Streit um Schutz von Steuergeld

Das Ziel ist gleich, der Weg umstritten: Während SPÖ und Oppositionsparteien eine verfassungsrechtliche Absicherung anstreben, will die ÖVP das Spekulationsverbot über Bund und Länder regeln.

Foto © Michael Möller - Fotolia.com

Der Streit in der Koalition über ein bundesweites Spekulationsverbot spitzt sich zu. Die SPÖ pocht auf ein Verfassungsgesetz. Das lehnt die ÖVP vehement ab. Sie will darüber schon im Jänner eine Vereinbarung zwischen Bund und Ländern abschließen. Derzeit schaut es danach aus, dass die Mehrzahl der Bundesländer auf SPÖ-Kurs liegt, weil auch Kärntens Landeshauptmann Gerhard Dörfler (FPK) für ein Verfassungsgesetz ist und vier rote Länder den Vorschlag von Bundeskanzler und SPÖ-Chef Werner Faymann unterstützen sollen. "Es darf keine Hintertürchen" und bundesweit nur eine Regelung für alle Gebietskörperschaften geben, sagt der SPÖ-Staatssekretär im Finanzministerium, Andreas Schieder.

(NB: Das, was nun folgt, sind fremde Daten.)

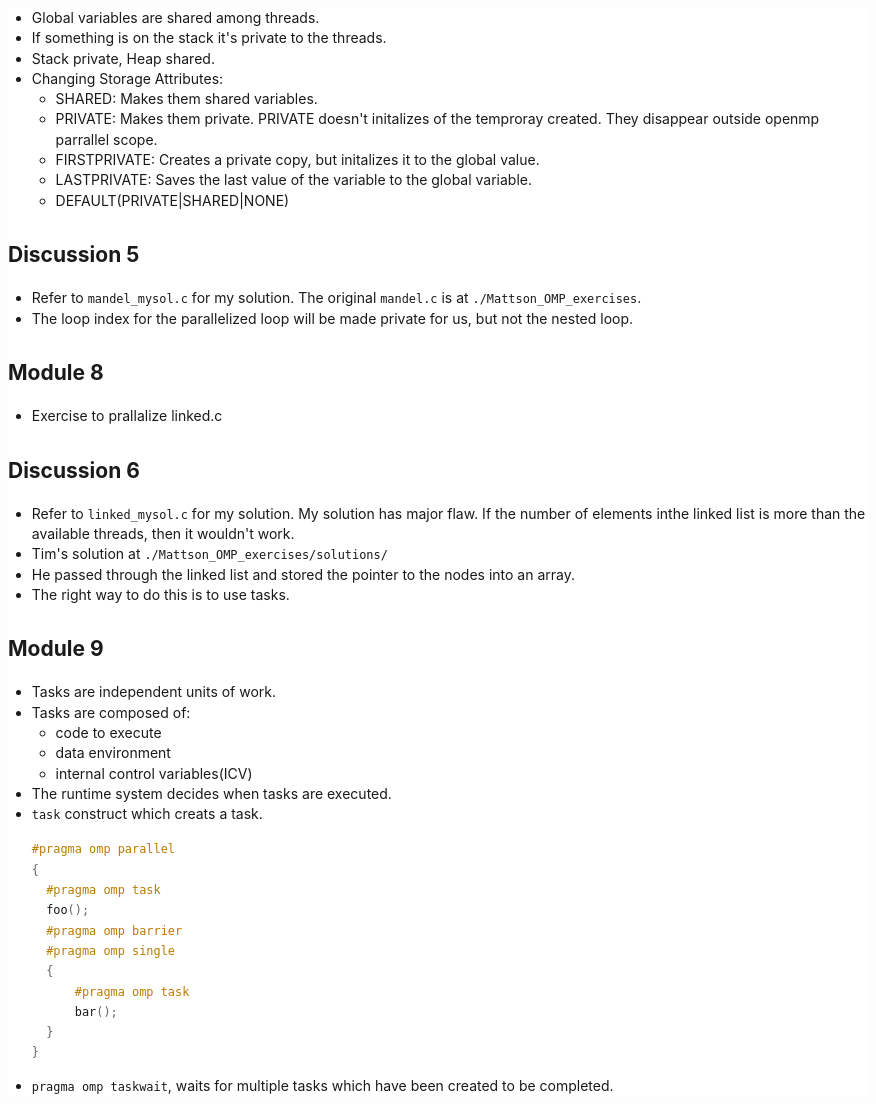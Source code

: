 * Global variables are shared among threads.
* If something is on the stack it's private to the threads.
* Stack private, Heap shared.
* Changing Storage Attributes:
    * SHARED: Makes them shared variables.
    * PRIVATE: Makes them private. PRIVATE doesn't initalizes of the temproray created. They disappear outside openmp parrallel scope.
    * FIRSTPRIVATE: Creates a private copy, but initalizes it to the global value. 
    * LASTPRIVATE: Saves the last value of the variable to the global variable.  
    * DEFAULT(PRIVATE|SHARED|NONE)

## Discussion 5

* Refer to `mandel_mysol.c` for my solution. The original `mandel.c` is at `./Mattson_OMP_exercises`.
* The loop index for the parallelized loop will be made private for us, but not the nested loop.

## Module 8

* Exercise to prallalize linked.c

## Discussion 6

* Refer to `linked_mysol.c` for my solution. My solution has major flaw. If the number of elements inthe linked list is more than the available threads, then it wouldn't work.
* Tim's solution at `./Mattson_OMP_exercises/solutions/`  
* He passed through the linked list and stored the pointer to the nodes into an array.
* The right way to do this is to use tasks.
      
## Module 9

* Tasks are independent units of work.
* Tasks are composed of:
    * code to execute
    * data environment
    * internal control variables(ICV)
* The runtime system decides when tasks are executed.
* `task` construct which creats a task.
  ```c
  #pragma omp parallel
  {
    #pragma omp task
    foo();
    #pragma omp barrier
    #pragma omp single
    {
        #pragma omp task
        bar();
    }
  }
  ```
* `pragma omp taskwait`, waits for multiple tasks which have been created to be completed.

Die ÖVP hat sich Donnerstag bei einer Pressekonferenz mit dem Großaufgebot von sieben Parteigranden für ihre Gegenposition starkgemacht. Parteichef Michael Spindelegger meinte, bis zu einem Verfassungsgesetz sei der Weg zu lange. Dies dauere, weil eine Oppositionspartei den Beschluss mittragen müsse. Er will das Spekulationsverbot mit einem Passus im Stabilitätspakt verankern, der die Finanzen zwischen Bund, Ländern und Gemeinden regelt.

"Mehr-Augen-Prinzip"

Konkret sollen Veranlagungen über transparente Wege und risikoreiche Derivate nur noch zur Absicherung von Geschäften erlaubt werden. Außerdem will die ÖVP die Kontrolle durch ein Mehr-Augen-Prinzip stärken, sagte Finanzministerin Maria Fekter. Dass die SPÖ andere Vorstellungen hat, ficht Spindelegger nicht an: "Wir sagen, wo es langgeht", erklärte der Parteichef.

Auch Tirols ÖVP-Landeshauptmann Günther Platter ist für diese "schnellste Lösung". Oberösterreichs Landeshauptmann Josef Pühringer meinte, die ÖVP-Lösung hätte zudem den Charme, dass auch die Länder dabei mitreden könnten. Mehrfach betont wurde, die Finanzautonomie der Länder dürfe nicht gefährdet werden.

Niederösterreichs ÖVP-Landeshauptmann Erwin Pröll freute sich ausdrücklich darüber, dass nicht nur der Bund den Ländern über die Schulter schauen, sondern auch umgekehrt den Ländern Einblick in die Bundesgebarung gewährt werden soll. Verhandelt wird in der Koalition ab Jänner in einer 8er-Gruppe mit je vier Länder- und vier Bundesvertretern, die paritätisch der SPÖ und der ÖVP angehören. Indes droht der steirische Landeshauptmann Franz Voves als Mitglied der Länder-Verhandlungsgruppe diese zu verlassen. Neben der SPÖ sind auch Grüne und FPÖ für ein Verfassungsgesetz.